The evangel is the gospel. They are virtually synonymous. The content of the "good news" is what matters. It's the power of God to save, and sanctify. Context determines the meaning, and in this case, the immediate context of Acts 5 was Peter's spreading of the good news to unbelievers.
FSSL said:
1) You did not know didasko and euanggelitzo were used in combination in this passage and now you ask rambling questions about it.
Could you support or corroborate your claim that I never knew that teach and preach were used in this passage?

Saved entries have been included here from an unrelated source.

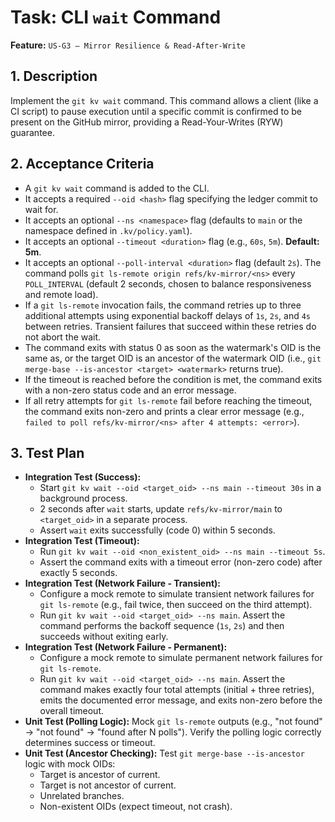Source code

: # Task: CLI `wait` Command

**Feature:** `US-G3 — Mirror Resilience & Read-After-Write`

## 1. Description

Implement the `git kv wait` command. This command allows a client (like a CI script) to pause execution until a specific commit is confirmed to be present on the GitHub mirror, providing a Read-Your-Writes (RYW) guarantee.

## 2. Acceptance Criteria

- A `git kv wait` command is added to the CLI.
- It accepts a required `--oid <hash>` flag specifying the ledger commit to wait for.
- It accepts an optional `--ns <namespace>` flag (defaults to `main` or the namespace defined in `.kv/policy.yaml`).
- It accepts an optional `--timeout <duration>` flag (e.g., `60s`, `5m`). **Default: 5m**.
- It accepts an optional `--poll-interval <duration>` flag (default `2s`). The command polls `git ls-remote origin refs/kv-mirror/<ns>` every `POLL_INTERVAL` (default 2 seconds, chosen to balance responsiveness and remote load).
- If a `git ls-remote` invocation fails, the command retries up to three additional attempts using exponential backoff delays of `1s`, `2s`, and `4s` between retries. Transient failures that succeed within these retries do not abort the wait.
- The command exits with status 0 as soon as the watermark's OID is the same as, or the target OID is an ancestor of the watermark OID (i.e., `git merge-base --is-ancestor <target> <watermark>` returns true).
- If the timeout is reached before the condition is met, the command exits with a non-zero status code and an error message.
- If all retry attempts for `git ls-remote` fail before reaching the timeout, the command exits non-zero and prints a clear error message (e.g., `failed to poll refs/kv-mirror/<ns> after 4 attempts: <error>`).

## 3. Test Plan

- **Integration Test (Success):**
  - Start `git kv wait --oid <target_oid> --ns main --timeout 30s` in a background process.
  - 2 seconds after `wait` starts, update `refs/kv-mirror/main` to `<target_oid>` in a separate process.
  - Assert `wait` exits successfully (code 0) within 5 seconds.
- **Integration Test (Timeout):**
  - Run `git kv wait --oid <non_existent_oid> --ns main --timeout 5s`.
  - Assert the command exits with a timeout error (non-zero code) after exactly 5 seconds.
- **Integration Test (Network Failure - Transient):**
  - Configure a mock remote to simulate transient network failures for `git ls-remote` (e.g., fail twice, then succeed on the third attempt).
  - Run `git kv wait --oid <target_oid> --ns main`. Assert the command performs the backoff sequence (`1s`, `2s`) and then succeeds without exiting early.
- **Integration Test (Network Failure - Permanent):**
  - Configure a mock remote to simulate permanent network failures for `git ls-remote`.
  - Run `git kv wait --oid <target_oid> --ns main`. Assert the command makes exactly four total attempts (initial + three retries), emits the documented error message, and exits non-zero before the overall timeout.
- **Unit Test (Polling Logic):** Mock `git ls-remote` outputs (e.g., "not found" -> "not found" -> "found after N polls"). Verify the polling logic correctly determines success or timeout.
- **Unit Test (Ancestor Checking):** Test `git merge-base --is-ancestor` logic with mock OIDs:
  - Target is ancestor of current.
  - Target is not ancestor of current.
  - Unrelated branches.
  - Non-existent OIDs (expect timeout, not crash).
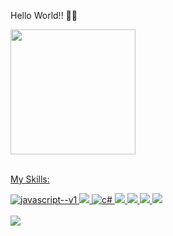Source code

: Hello World!! 👋👋

<div style "display: flex" >
<img height="200em" src="https://github-readme-stats.vercel.app/api?username=matganzala&show_icons=true&theme=radical&include_all_commits=true&count_private=true"/> 
  <a href="https://github.com/matganzala">
</div>
<br>
<p>My Skills:</p>
<div style="display: inline_block">   
  <img src="https://img.icons8.com/color/48/javascript--v1.png" alt="javascript--v1"/>
  <img src="https://img.icons8.com/fluency/48/000000/typescript--v1.png"/> 
  <img src="https://img.icons8.com/color/48/c-sharp-logo.png" alt="c#"/>
  <img src="https://img.icons8.com/color/48/000000/react-native.png"/>
  <img src="https://img.icons8.com/color/48/000000/bootstrap.png"/> 
  <img src="https://img.icons8.com/fluency/48/tailwind_css.png"/>
  <img src="https://img.icons8.com/color/48/000000/git.png"/>  
</div>
<br>

<div style "display: inline-block">
    <a height="30" width="30" href="https://www.linkedin.com/in/matheus-ganzala-nunes-teixeira-276b4415b/" target="_blank"><img src="https://img.shields.io/badge/-LinkedIn-%230077B5?style=for-the-badge&logo=linkedin&logoColor=white" target="_blank"></a>   
</div>
    

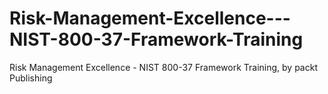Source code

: # Risk-Management-Excellence---NIST-800-37-Framework-Training
Risk Management Excellence - NIST 800-37 Framework Training, by packt Publishing
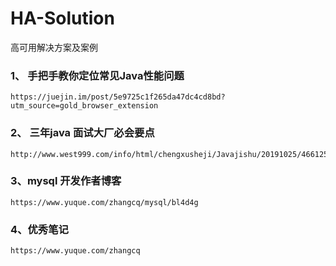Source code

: # HA-Solution
高可用解决方案及案例


### 1、 手把手教你定位常见Java性能问题
    https://juejin.im/post/5e9725c1f265da47dc4cd8bd?utm_source=gold_browser_extension
    
### 2、 三年java 面试大厂必会要点
    http://www.west999.com/info/html/chengxusheji/Javajishu/20191025/4661254.html

### 3、mysql 开发作者博客
    https://www.yuque.com/zhangcq/mysql/bl4d4g
    
### 4、优秀笔记
    https://www.yuque.com/zhangcq
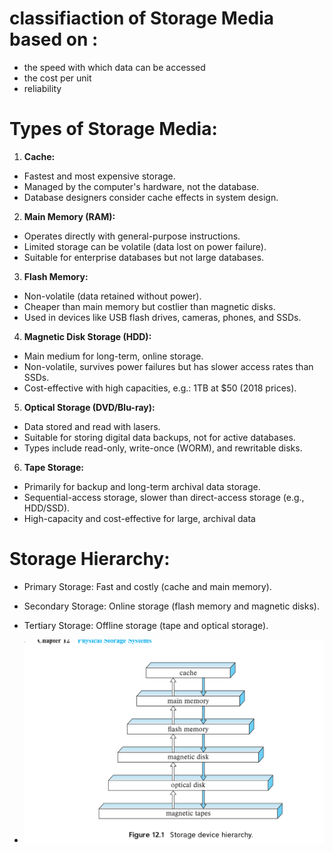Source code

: # classifiaction of Storage Media based on :
- the speed with which data can be accessed
- the cost per unit
- reliability
# Types of Storage Media:
1. **Cache:**
- Fastest and most expensive storage.
- Managed by the computer's hardware, not the database.
- Database designers consider cache effects in system design.
  
2. **Main Memory (RAM):**
- Operates directly with general-purpose instructions.
- Limited storage can be volatile (data lost on power failure).
- Suitable for enterprise databases but not large databases.

3. **Flash Memory:**
- Non-volatile (data retained without power).
- Cheaper than main memory but costlier than magnetic disks.
- Used in devices like USB flash drives, cameras, phones, and SSDs.

4. **Magnetic Disk Storage (HDD):**
- Main medium for long-term, online storage.
- Non-volatile, survives power failures but has slower access rates than SSDs.
- Cost-effective with high capacities, e.g.: 1TB at $50 (2018 prices).

5. **Optical Storage (DVD/Blu-ray):**
- Data stored and read with lasers.
- Suitable for storing digital data backups, not for active databases.
- Types include read-only, write-once (WORM), and rewritable disks.

6. **Tape Storage:**
- Primarily for backup and long-term archival data storage.
- Sequential-access storage, slower than direct-access storage (e.g., HDD/SSD).
- High-capacity and cost-effective for large, archival data
  

# Storage Hierarchy:
- Primary Storage: Fast and costly (cache and main memory).
- Secondary Storage: Online storage (flash memory and magnetic disks).
- Tertiary Storage: Offline storage (tape and optical storage).
  
- ![image_alt](https://github.com/zeyadhegazy45/DB_Book_Notes/blob/d00527cbf9760c088bbd29e3e1d6d76470516fc2/Ch12(%20Physical%20Storage%20Systems)/storage.png)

I think you may be confused. Teaching and preaching in and of themselves aren't mutually exclusive activities. Peter very well could have taught and preached to unbelievers, and he very well could have done both to believers. Or, he could have taught believers, and preached to unbelievers. Pitting one concept versus the other does not help you exegetically, nor does it clear up who the audience and object of the two activities were just by virtue of lexical analysis. Context is king in helping understand who the audience was.
FSSL said:
2) You say you are dealing with the immediate context, yet you ignore the phrase in Acts 5:42 about their teaching being related to Christ as the Messiah (kingdom teaching) and continue your idea that it is just an evangelistic appeal.
No, again, you misunderstand what was being said. The two activities are not necessarily tied to one event, and they are not necessarily mutually exclusive. He did both, wherever he went. Unboubtedly teaching/discipling those who were converts, and evangelizing those he came into contact with that were unbelievers.
FSSL said:
3) You ignore the GRAMMATICAL context (Lukes's usage of euanggelitzo)
No, I don't. I just don't attribute the sense in which he used it in the passage you cited to the Acts passage. What you seem to be doing is insisting that the sense that Luke uses it in the Gospel of Luke MUST BE the same way it is used throughout, and that is demonstrably false by numerous Scriptures where "evangelize" is used in the context of exclusively lost people.
FSSL said:
and HISTORICAL context (practice of meeting in homes of believers)
So, historically, evangelism only occurred in the homes of believers???